DATA FOR THIS TASK:
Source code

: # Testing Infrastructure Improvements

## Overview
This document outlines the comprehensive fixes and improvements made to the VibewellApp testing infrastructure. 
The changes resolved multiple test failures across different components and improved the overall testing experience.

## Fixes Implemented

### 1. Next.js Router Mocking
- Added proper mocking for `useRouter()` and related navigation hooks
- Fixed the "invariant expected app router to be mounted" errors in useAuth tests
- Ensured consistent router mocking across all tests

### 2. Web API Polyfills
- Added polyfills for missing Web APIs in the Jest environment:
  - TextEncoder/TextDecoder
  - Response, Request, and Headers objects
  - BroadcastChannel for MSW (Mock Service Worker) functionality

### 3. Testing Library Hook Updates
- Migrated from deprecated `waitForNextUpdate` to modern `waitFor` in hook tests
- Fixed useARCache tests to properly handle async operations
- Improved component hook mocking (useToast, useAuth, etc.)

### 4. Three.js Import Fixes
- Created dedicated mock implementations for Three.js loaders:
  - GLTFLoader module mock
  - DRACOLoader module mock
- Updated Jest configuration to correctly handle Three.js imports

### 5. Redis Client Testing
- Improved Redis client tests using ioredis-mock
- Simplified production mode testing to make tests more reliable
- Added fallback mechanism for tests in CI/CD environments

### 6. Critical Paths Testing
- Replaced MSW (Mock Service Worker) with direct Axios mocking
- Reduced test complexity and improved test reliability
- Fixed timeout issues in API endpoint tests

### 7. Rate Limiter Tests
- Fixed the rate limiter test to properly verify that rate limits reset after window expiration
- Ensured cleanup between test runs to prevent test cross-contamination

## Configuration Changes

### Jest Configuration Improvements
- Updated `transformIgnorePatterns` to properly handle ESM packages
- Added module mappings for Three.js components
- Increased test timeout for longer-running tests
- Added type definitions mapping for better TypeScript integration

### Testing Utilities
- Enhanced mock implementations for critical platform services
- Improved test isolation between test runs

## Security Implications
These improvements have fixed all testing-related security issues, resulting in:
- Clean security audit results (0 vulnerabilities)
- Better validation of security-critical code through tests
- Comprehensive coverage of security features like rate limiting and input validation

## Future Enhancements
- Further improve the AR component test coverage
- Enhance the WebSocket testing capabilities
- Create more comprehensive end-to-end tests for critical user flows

WHAT NEEDS TO BE DONE:
If a line in the data contains the string "across", copy it.

SOLUTION BELOW:
The changes resolved multiple test failures across different components and improved the overall testing experience.
- Ensured consistent router mocking across all tests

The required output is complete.